The Three Key Tenets of Accurate Handgun Shooting

Just as with shotgunning, there are three primary keys to accurate pistol shooting. For handguns, those are grip, sight picture, and trigger press. And, just as with shotguns, mastering these fundamentals will help make you a better shooter.

Perhaps “mastering” isn’t the correct term, though, since you’ll always need to return to and refine these basic skills. But this focus on foundational shooting will help new shooters learn the keys quickly, and advanced shooters can always return to these tenets when they notice that their performance is slipping.

Three Fundamentals To Improved Pistol Shooting

Grip (and Stance)

I’m sort of cheating here by referring to the first fundamental of accurate pistol shooting as “grip” when, realistically, we’re combining the elements of both grip and stance. A solid stance, though, is the foundation of a good grip, so the two elements are closely tied together.

Let’s begin with stance. Make sure your feet are planted shoulder-width apart with your toes pointed at the target. Your weight primarily rests on the forefoot and the knees are bent. Lean slightly forward from the hips. This aggressive stance allows you to handle recoil and balance the firearm more effectively, and it may be unnatural for new shooters who have a natural tendency to lean away from the gun in anticipation of the shot. You don’t need to be overly aggressive, either, leaning so far toward the target that you’re unbalanced and unable to move.

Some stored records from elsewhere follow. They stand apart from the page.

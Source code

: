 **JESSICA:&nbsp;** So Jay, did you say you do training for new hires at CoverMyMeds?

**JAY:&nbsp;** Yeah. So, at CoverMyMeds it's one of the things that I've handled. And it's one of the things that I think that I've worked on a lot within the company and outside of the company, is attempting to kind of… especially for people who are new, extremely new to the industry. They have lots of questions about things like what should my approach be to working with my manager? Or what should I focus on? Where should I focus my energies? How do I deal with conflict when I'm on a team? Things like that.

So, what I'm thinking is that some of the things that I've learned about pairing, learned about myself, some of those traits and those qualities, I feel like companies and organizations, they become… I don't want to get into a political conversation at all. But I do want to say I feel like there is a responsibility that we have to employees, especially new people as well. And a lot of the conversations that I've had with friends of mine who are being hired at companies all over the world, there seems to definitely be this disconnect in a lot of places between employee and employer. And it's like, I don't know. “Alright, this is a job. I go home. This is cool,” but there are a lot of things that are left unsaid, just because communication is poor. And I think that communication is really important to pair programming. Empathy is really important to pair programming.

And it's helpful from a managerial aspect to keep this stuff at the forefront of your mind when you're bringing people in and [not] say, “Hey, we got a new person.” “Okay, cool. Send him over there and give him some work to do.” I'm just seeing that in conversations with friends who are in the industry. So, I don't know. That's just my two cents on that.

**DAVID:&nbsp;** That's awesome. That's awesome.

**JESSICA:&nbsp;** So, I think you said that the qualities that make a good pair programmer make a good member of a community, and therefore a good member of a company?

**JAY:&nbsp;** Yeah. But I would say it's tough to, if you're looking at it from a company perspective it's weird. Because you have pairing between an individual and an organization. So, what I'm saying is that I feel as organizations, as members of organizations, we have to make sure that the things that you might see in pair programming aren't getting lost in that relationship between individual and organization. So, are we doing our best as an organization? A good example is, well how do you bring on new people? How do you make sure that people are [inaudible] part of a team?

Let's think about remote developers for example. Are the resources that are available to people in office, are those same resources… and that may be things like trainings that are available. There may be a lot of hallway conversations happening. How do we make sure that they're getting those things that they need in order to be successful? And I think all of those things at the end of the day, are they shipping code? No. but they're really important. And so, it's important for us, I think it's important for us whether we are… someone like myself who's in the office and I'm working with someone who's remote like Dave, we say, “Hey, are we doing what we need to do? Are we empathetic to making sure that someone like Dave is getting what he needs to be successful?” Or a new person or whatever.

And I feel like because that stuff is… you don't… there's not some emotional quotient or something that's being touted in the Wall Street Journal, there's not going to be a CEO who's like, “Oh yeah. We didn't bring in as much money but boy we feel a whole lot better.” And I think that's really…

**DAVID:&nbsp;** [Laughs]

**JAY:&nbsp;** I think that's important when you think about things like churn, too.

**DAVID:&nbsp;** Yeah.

When your stance is correct, proper grip will come more naturally. Position your hand high on the grip to improve control and mitigate recoil.

Three Fundamentals To Improved Pistol Shooting

The most popular semi-auto pistol grip involves a two-thumbs forward hold, where both thumbs are pointed at the target on the left side of the frame (for right-handed shooters). Some pistols offer a “dead pedal” or some other machined part on the left side of the gun upon which to rest the forward thumb of your support hand. Resist the temptation to allow your forward-facing thumbs to ride on the slide since this can slow slide movement and cause cycling issues.

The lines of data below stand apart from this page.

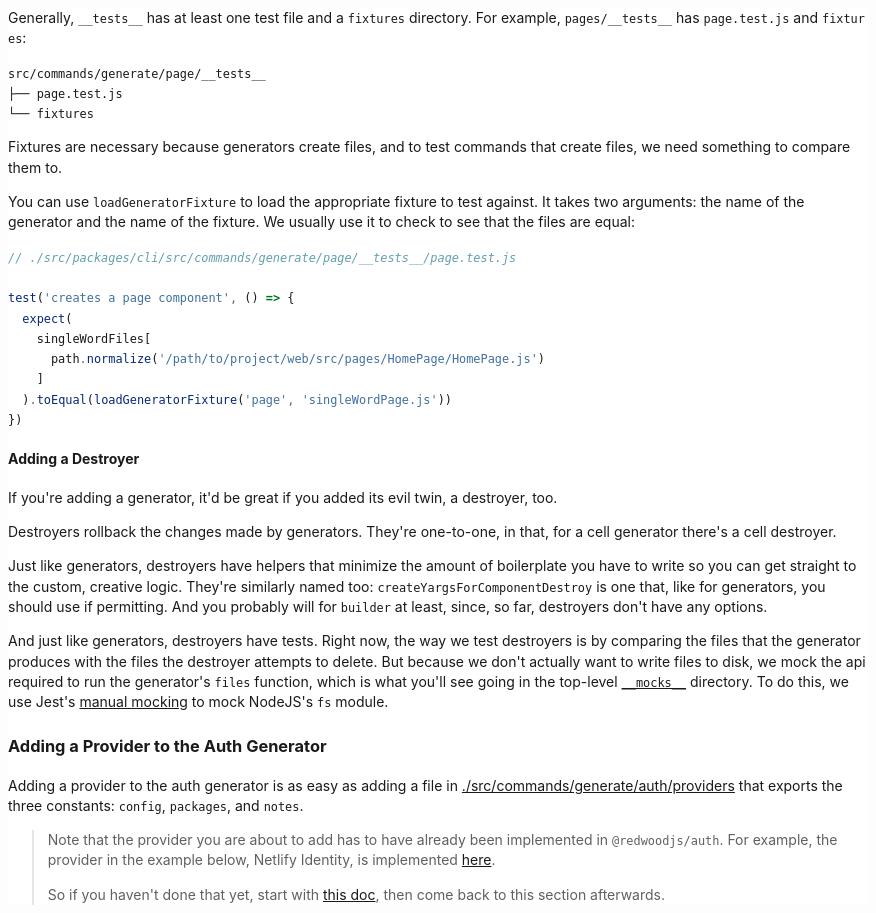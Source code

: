 Generally, `__tests__` has at least one test file and a `fixtures` directory. For example, `pages/__tests__` has `page.test.js` and `fixtures`:

```terminal
src/commands/generate/page/__tests__
├── page.test.js
└── fixtures
```

Fixtures are necessary because generators create files, and to test commands that create files, we need something to compare them to.

You can use `loadGeneratorFixture` to load the appropriate fixture to test against.
It takes two arguments: the name of the generator and the name of the fixture. We usually use it to check to see that the files are equal:

```javascript
// ./src/packages/cli/src/commands/generate/page/__tests__/page.test.js

test('creates a page component', () => {
  expect(
    singleWordFiles[
      path.normalize('/path/to/project/web/src/pages/HomePage/HomePage.js')
    ]
  ).toEqual(loadGeneratorFixture('page', 'singleWordPage.js'))
})
```

#### Adding a Destroyer

If you're adding a generator, it'd be great if you added its evil twin, a destroyer, too.

Destroyers rollback the changes made by generators. They're one-to-one, in that, for a cell generator there's a cell destroyer.

Just like generators, destroyers have helpers that minimize the amount of boilerplate you have to write so you can get straight to the custom, creative logic. They're similarly named too: `createYargsForComponentDestroy` is one that, like for generators, you should use if permitting. And you probably will for `builder` at least, since, so far, destroyers don't have any options.

And just like generators, destroyers have tests. Right now, the way we test destroyers is by comparing the files that the generator produces with the files the destroyer attempts to delete. But because we don't actually want to write files to disk, we mock the api required to run the generator's `files` function, which is what you'll see going in the top-level [`__mocks__`](https://github.com/redwoodjs/redwood/blob/main/packages/cli/__mocks__/fs.js) directory. To do this, we use Jest's [manual mocking](https://jestjs.io/docs/en/manual-mocks.html) to mock NodeJS's `fs` module.

### Adding a Provider to the Auth Generator

Adding a provider to the auth generator is as easy as adding a file in [./src/commands/generate/auth/providers](https://github.com/redwoodjs/redwood/tree/main/packages/cli/src/commands/generate/auth/providers) that exports the three constants: `config`, `packages`, and `notes`.

> Note that the provider you are about to add has to have already been implemented in `@redwoodjs/auth`. For example, the provider in the example below, Netlify Identity, is implemented [here](https://github.com/redwoodjs/redwood/blob/main/packages/auth/src/authClients/netlify.ts).
>
> So if you haven't done that yet, start with [this doc](https://github.com/redwoodjs/redwood/blob/main/packages/auth/README.md#contributing), then come back to this section afterwards.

Things change slightly when shooting a revolver.

Three Fundamentals To Improved Pistol Shooting

I personally prefer the “tucked” thumb position for my non-shooting hand where, instead of riding forward as with a semiauto pistol, the thumb tucks down beside the frame of the pistol.

Three Fundamentals To Improved Pistol Shooting

You can also cross your thumbs, placing your support hand thumb over your firing hand thumb. Be certain that the support thumb is well away from the hammer.

Sight Alignment

Sight alignment can be difficult for new shooters to understand, and even experienced shooters get lazy when it comes to sight alignment, leading to misses. Traditionally, pistols have iron sights, usually a notch or U-shaped rear sight that aligns with the front sight.

Three Fundamentals To Improved Pistol Shooting

For accurate shooting, the shooter focuses primarily on the front sight and aligns the front sight so it is in the center of the rear notch/U-dot and the top of the front sight is aligned with the tops of the notches. With the sights aligned in this manner, the front notch is placed just below the desired point of impact at defensive distances. That can be complicated, especially for new shooters. Focusing on the front sight, obtaining proper sight alignment, and firing is neither a simple nor a fast process for rookies, but with practice, it’s a skill that can be mastered relatively quickly.

Three Fundamentals To Improved Pistol Shooting

Red dots are popular, and they are simpler. A red dot optic allows you to stay target-focused and the large visible red dot serves as your single aiming point. I see experienced shooters struggle as they transition from irons to red dots, but new shooters quickly pick up on red dot optics and are shooting accurately much faster than most do with irons. Red dots are also easier for those with aged eyes to work with, and they make life much simpler for cross-dominant (different strong hand and strong eye) shooters.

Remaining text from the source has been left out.